July 20, 2021

I’m no Longer trying to Trade in my Small, Morally Ordinary Self.

After 17 years of mindful yoga and meditation, you’d think I would have arrived at a calm self-acceptance.

But there’s a part of me I don’t rest easy with. It’s the ordinary schmoe part—the part that doesn’t stand out, is not special, and just goes about my life in an utterly unremarkable way.

I’ve heard many times that to be mindful is to see the special in the ordinary. So, instead of seeing just the flat sidewalk I’m walking on, my mindful self might see the lone blade of grass poking out from a crack. And perhaps, I’d not only see the grass, but I’d also find it awesome…or at least worthy of appreciative attention.

But my own ordinariness feels more like the boring sidewalk than the striking blade of grass.

“What’s wrong with a sidewalk?” I ask myself. It’s stable—no neurotic drama there.

But something does feel wrong and unworthy.
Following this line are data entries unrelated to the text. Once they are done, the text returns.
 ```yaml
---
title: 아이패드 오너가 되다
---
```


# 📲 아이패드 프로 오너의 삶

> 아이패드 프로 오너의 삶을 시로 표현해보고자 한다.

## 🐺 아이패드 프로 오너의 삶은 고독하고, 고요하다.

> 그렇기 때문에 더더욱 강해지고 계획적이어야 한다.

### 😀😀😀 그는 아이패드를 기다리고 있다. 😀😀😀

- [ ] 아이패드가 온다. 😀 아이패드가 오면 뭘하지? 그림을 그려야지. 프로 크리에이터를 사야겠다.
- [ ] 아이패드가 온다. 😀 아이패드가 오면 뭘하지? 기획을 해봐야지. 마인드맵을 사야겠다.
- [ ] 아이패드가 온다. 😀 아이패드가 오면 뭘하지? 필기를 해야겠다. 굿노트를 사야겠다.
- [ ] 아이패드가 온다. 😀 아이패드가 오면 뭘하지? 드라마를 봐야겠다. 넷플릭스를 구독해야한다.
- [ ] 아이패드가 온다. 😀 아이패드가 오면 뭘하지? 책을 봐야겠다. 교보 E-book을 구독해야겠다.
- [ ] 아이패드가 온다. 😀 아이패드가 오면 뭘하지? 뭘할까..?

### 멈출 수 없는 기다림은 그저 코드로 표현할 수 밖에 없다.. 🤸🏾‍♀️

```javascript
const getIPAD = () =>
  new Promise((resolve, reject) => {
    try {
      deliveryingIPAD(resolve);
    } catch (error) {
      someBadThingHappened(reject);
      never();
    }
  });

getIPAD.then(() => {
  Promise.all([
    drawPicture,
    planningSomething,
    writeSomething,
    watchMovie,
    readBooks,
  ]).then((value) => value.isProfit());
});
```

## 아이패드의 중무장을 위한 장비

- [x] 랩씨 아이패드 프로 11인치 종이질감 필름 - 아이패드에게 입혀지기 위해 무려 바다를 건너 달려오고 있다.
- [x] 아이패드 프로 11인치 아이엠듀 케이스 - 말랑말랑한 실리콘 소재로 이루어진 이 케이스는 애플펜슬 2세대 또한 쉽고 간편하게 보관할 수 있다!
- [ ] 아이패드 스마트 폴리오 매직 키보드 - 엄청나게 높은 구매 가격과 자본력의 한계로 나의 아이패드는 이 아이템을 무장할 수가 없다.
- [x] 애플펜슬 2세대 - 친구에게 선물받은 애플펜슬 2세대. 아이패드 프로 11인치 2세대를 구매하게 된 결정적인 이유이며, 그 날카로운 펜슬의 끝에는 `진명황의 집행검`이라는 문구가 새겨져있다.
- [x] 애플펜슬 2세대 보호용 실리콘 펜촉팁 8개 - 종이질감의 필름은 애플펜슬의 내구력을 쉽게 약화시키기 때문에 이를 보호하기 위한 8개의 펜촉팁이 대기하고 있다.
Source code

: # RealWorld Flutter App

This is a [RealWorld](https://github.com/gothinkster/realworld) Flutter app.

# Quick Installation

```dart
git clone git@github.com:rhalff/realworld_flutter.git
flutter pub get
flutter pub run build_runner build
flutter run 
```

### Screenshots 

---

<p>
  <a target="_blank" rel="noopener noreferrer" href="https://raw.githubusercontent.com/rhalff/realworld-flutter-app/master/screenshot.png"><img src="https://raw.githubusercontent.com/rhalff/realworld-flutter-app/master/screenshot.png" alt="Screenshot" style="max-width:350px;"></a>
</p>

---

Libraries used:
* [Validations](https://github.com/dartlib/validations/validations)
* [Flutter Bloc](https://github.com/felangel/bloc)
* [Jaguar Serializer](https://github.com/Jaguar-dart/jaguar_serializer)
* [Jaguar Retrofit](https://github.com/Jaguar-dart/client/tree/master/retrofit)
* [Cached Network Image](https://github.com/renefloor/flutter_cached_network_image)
My sidewalk-self walks alone. Who would want to come over and join me in my flat dullness?

Courage.

Courage stirs me to act as if my ordinariness deserves my respect even when I doubt this to be true.

I’m fortifying mindfulness with courage as I write this piece.

My impulse is to not write. Who wants to read something from me that others—the kind of authors who write for “The New Yorker” and “The Atlantic”—could say in more interesting and artful ways?

But then I recruit my courage—I draw it into the game. I even do some warrior poses in yoga to embody courage in physical forms that are familiar to me but still freshly energizing.

A Mini-Case Study

So, what does the courage to be ordinary look like for me, beyond writing?

Here’s an example:

Yesterday morning, as I walked on a long stretch of Santa Monica Boulevard in Los Angeles, where I was visiting family, I came upon a middle-aged man who was clearly down on his luck. He was sitting on the sidewalk—or more like sagging into the sidewalk—surrounded by stray items of clothing and half-empty plastic bottles of household items, like shampoo.

My first reaction was to be afraid of how he might act. I worried that he would start shouting at me to give him money—a fear that grew out of past experiences I’ve had elsewhere.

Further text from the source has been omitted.